Polskie wydanie filmu na Blu-ray i DVD zostało zatytułowane po prostu Onirica. Edycja Blu-ray posiada dźwięk w formatach DTS-HD Master Audio 5.1, a także Dolby Digital 5.1. Można włączyć napisy angielskie lub wersję bez nich – w tym drugim przypadku na ekranie pojawia się polskie tłumaczenie fragmentów Boskiej komedii. Wśród dodatków mamy: zwiastun filmu, galerię zdjęć (mającą formę ponad minutowego pokazu slajdów z muzyką w tle) oraz 9-minutową Relację z Włoch i Anglii. Interesującą informacją, której dowiemy się stamtąd, jest geneza powstania włoskiego tytułu filmu: Onirica. Psie Pole. Psie Pole to nazwa osiedla i dzielnicy we Wrocławiu, odnosząca się do jednej z historycznych bitew, której istnienie jest kwestią sporną między polskimi kronikarzami (zdaniem reżysera to symptomatyczne dla sytuacji w Polsce). Z kolei Onirica była jedną z propozycji dystrybutora włoskiego - to słowo z Boskiej komedii odnajdujące się po tej sennej stronie filmu Lecha Majewskiego.

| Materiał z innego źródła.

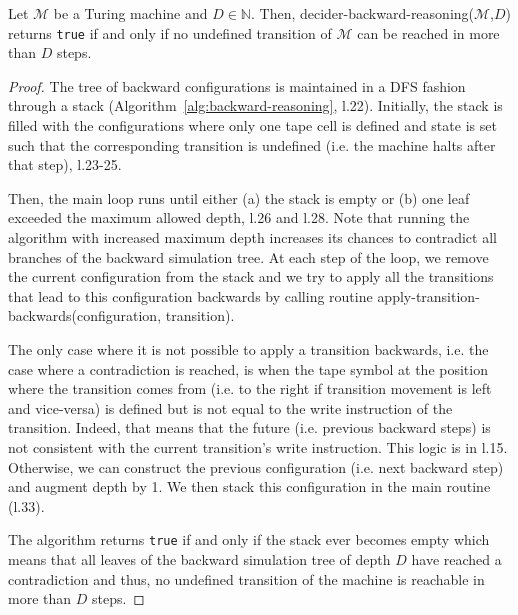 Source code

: \begin{theorem}\label{th:backward-reasoning}
  Let $\mathcal{M}$ be a Turing machine and $D\in\mathbb{N}$.
  Then, {\sc decider-backward-reasoning}($\mathcal{M}$,$D$) returns \texttt{true} if and only if no undefined transition of $\mathcal{M}$ can be reached in more than $D$ steps.
\end{theorem}
\begin{proof}
  The tree of backward configurations is maintained in a DFS fashion through a stack (Algorithm~\ref{alg:backward-reasoning}, l.22). Initially, the stack is filled with the configurations where only one tape cell is defined and state is set such that the corresponding transition is undefined (i.e. the machine halts after that step), l.23-25.

  Then, the main loop runs until either (a) the stack is empty or (b) one leaf exceeded the maximum allowed depth, l.26 and l.28. Note that running the algorithm with increased maximum depth increases its chances to contradict all branches of the backward simulation tree. At each step of the loop, we remove the current configuration from the stack and we try to apply all the transitions that lead to this configuration backwards by calling routine {\sc apply-transition-backwards}(configuration, transition).

  The only case where it is not possible to apply a transition backwards, i.e. the case where a contradiction is reached, is when the tape symbol at the position where the transition comes from (i.e. to the right if transition movement is left and vice-versa) is defined but is not equal to the write instruction of the transition. Indeed, that means that the future (i.e. previous backward steps) is not consistent with the current transition's write instruction. This logic is in l.15. Otherwise, we can construct the previous configuration (i.e. next backward step) and augment depth by 1. We then stack this configuration in the main routine (l.33).

  The algorithm returns \texttt{true} if and only if the stack ever becomes empty which means that all leaves of the backward simulation tree of depth $D$ have reached a contradiction and thus, no undefined transition of the machine is reachable in more than $D$ steps.
\end{proof}

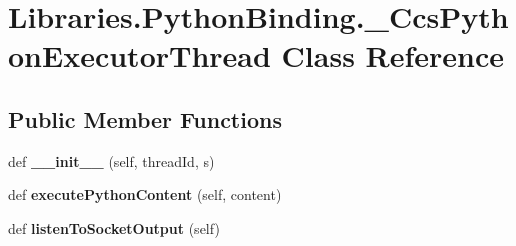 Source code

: \hypertarget{class_libraries_1_1_python_binding_1_1___ccs_python_executor_thread}{}\section{Libraries.\+Python\+Binding.\+\_\+\+Ccs\+Python\+Executor\+Thread Class Reference}
\label{class_libraries_1_1_python_binding_1_1___ccs_python_executor_thread}
\subsection*{Public Member Functions}
\begin{DoxyCompactItemize}
\item 
def {\bfseries \+\_\+\+\_\+init\+\_\+\+\_\+} (self, thread\+Id, s)\hypertarget{class_libraries_1_1_python_binding_1_1___ccs_python_executor_thread_ab49a692018fcff14536f7462640fcc8b}{}\label{class_libraries_1_1_python_binding_1_1___ccs_python_executor_thread_ab49a692018fcff14536f7462640fcc8b}

\item 
def {\bfseries execute\+Python\+Content} (self, content)\hypertarget{class_libraries_1_1_python_binding_1_1___ccs_python_executor_thread_a358495ad3da211dbdcc461837e10de7e}{}\label{class_libraries_1_1_python_binding_1_1___ccs_python_executor_thread_a358495ad3da211dbdcc461837e10de7e}

\item 
def {\bfseries listen\+To\+Socket\+Output} (self)\hypertarget{class_libraries_1_1_python_binding_1_1___ccs_python_executor_thread_abbcf559cfcd7a64a5bfe5b16c6060f18}{}\label{class_libraries_1_1_python_binding_1_1___ccs_python_executor_thread_abbcf559cfcd7a64a5bfe5b16c6060f18}

\end{DoxyCompactItemize}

Onirica jest filmem momentami ciężkostrawnym z powodu przesytu obrazami i sekwencjami nierzadko trudnymi do zinterpretowania. Niemniej jednak obraz Majewskiego jest przez to tym bardziej interesujący. Śmiało można zażyć go w charakterze odtrutki od natłoku popcornowego kina, sięgając tym samym po kulturę wyższą. Nawet jeśli nie wszystko w Onirice zrozumiemy, to chociaż w chwili zadumy potowarzyszymy naszemu bohaterowi w tym onirycznym świecie.